The wire that Razer uses on the Onza controller, has a quick break away. This part of the wire breaks away fairly quickly and easily. So in case some one gets snagged up in the wire of the controller, it will break the connection here so it does not ruin the controllers’ cord or cause the Xbox 360 to come crashing down.

Game On

Since I am not a console gamer, I am going to let my friend/roommate talk about his thoughts about the Razer Onza and how it effected his game play. So please give a warm welcome to Nyborg.

Hello, I’m Nyborg, an Xbox / Xbox 360  console gamer. The Razer Onza Tournament Edition  Xbox 360 controller is the ultimate 360 controller I have played with. I’m an older gamer in the mid 50’s with mostly FPS games under my belt.  For the game tests, The joysticks were dialed down to the lightest tension. The upper shoulder buttons were mapped to mirror the joysticks push buttons. The games the controller was tested on are: Halo 2, Halo ODST, Halo Reach, Forza Motorsport, and Unreal Tournament III, in single play, Co-op as well as on-line play (multiplayer). XBox Live and XBox Connect were utilized for the on-line play.

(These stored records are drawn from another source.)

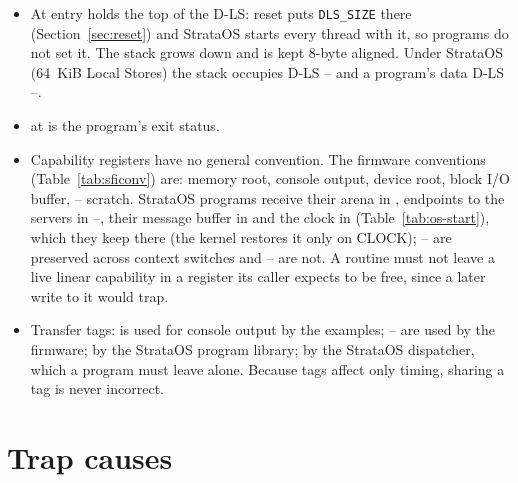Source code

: \begin{itemize}
\item At entry  holds the top of the D-LS: reset puts \texttt{DLS\_SIZE} there
  (Section~\ref{sec:reset}) and StrataOS starts every thread with it, so programs do not set it. The
  stack grows down and is kept 8-byte aligned. Under StrataOS (64~KiB Local Stores) the stack occupies
  D-LS -- and a program's data D-LS --.
\item {} at  is the program's exit status.
\item Capability registers have no general convention. The firmware conventions
  (Table~\ref{tab:sficonv}) are:  memory root,  console output,  device root,
   block I/O buffer, -- scratch. StrataOS programs receive their arena in
  , endpoints to the servers in --, their message buffer in  and the
  clock in  (Table~\ref{tab:os-start}), which they keep there (the kernel restores it only on
  CLOCK); -- are preserved across context switches
  and -- are not. A routine must not leave a live linear
  capability in a register its caller expects to be free, since a later write to it would trap.
\item Transfer tags:  is used for console output by the examples; -- are
  used by the firmware;  by the StrataOS program library;  by the StrataOS
  dispatcher, which a program must leave alone. Because tags affect only timing, sharing a tag is never incorrect.
\end{itemize}

\chapter{Trap causes}\label{app:causes}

In game (Halo), I played against the AI’s and was able to move with more authority due to the finer control (and lack of noticeable acceleration) of the joysticks. Sniping was much improved in scope mode as the control was much better while ranging and strafing.  Weapons ranging from the pistol to the rocket launcher (both human and covenant) also showed improved aiming capabilities. Character movement was more precise when in melee or close-quarter situations (lets dance!). The same was true with all the other games.  In vehicle driving (all games), steering is more precise, acceleration and braking is more refined due to the lack of noticeable ‘acceleration’ of the joysticks and the finer control of the triggers.   This was most evident in the Forza racing game, as tight braking turns and passing was more precise and resulted in better lap times. Online play was improved and was more fluid in the movements again due to the lack of noticeable joystick acceleration.

Tech notes: The joystick tension adjustments are easy to change. Just turn the castellated plastic ring under the mushroom head counter-clock wise for light tension; turn it clockwise for firm tension. This is easier for older gamers due to less stress on the thumbs, especially if the gamer has arthritis of the hands. (which I do) The ABXY buttons use tactile switches which are sensitive (similar to mouse buttons) with less throw and are pleasantly lit.  The “D” pad has four separate plastic pieces that have rubber contacts to the motherboard, so, no false inputs unlike the OEM controller which has one plastic piece.  The triggers have a shorter throw and have a built-in extension for better control. The shoulder buttons are basically the same as the OEM version and are slightly louder in clik (sound). The Back / Start buttons are in a better location and are not accidentally pressed in-game in darkness. (which some gamers like to play)  The 15 foot braided sheath cord is somewhat stiff; I believe the stiffness will mellow out after it gets worn in.The only thing that is somewhat distracting are the two vibrator motors: they tend to rattle within the case . Other than that, everything works as designed.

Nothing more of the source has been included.